Copy out all lines bearing the word "scraping" from the listing below.

INPUT:

BEGIN

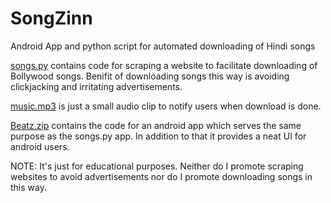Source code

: # SongZinn
Android App and python script for automated downloading of Hindi songs

<a href='https://github.com/abhimanyuZ/SongZinn/blob/master/songs.py'>songs.py</a> contains code for scraping a website to facilitate downloading of Bollywood songs.
Benifit of downloading songs this way is avoiding clickjacking and irritating advertisements.<br>

<a href="https://github.com/abhimanyuZ/SongZinn/blob/master/music.mp3">music.mp3</a> is just a small audio clip to notify users when download is done.
<br>

<a href="https://github.com/abhimanyuZ/SongZinn/blob/master/Beatz.zip">Beatz.zip</a> contains the code for an android app which serves the same purpose as the songs.py app. 
In addition to that it provides a neat UI for android users.

NOTE: It's just for educational purposes. Neither do I promote scraping websites to avoid advertisements nor do I promote downloading songs in this way.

END

TASK SOLUTION:
<a href='https://github.com/abhimanyuZ/SongZinn/blob/master/songs.py'>songs.py</a> contains code for scraping a website to facilitate downloading of Bollywood songs.
NOTE: It's just for educational purposes. Neither do I promote scraping websites to avoid advertisements nor do I promote downloading songs in this way.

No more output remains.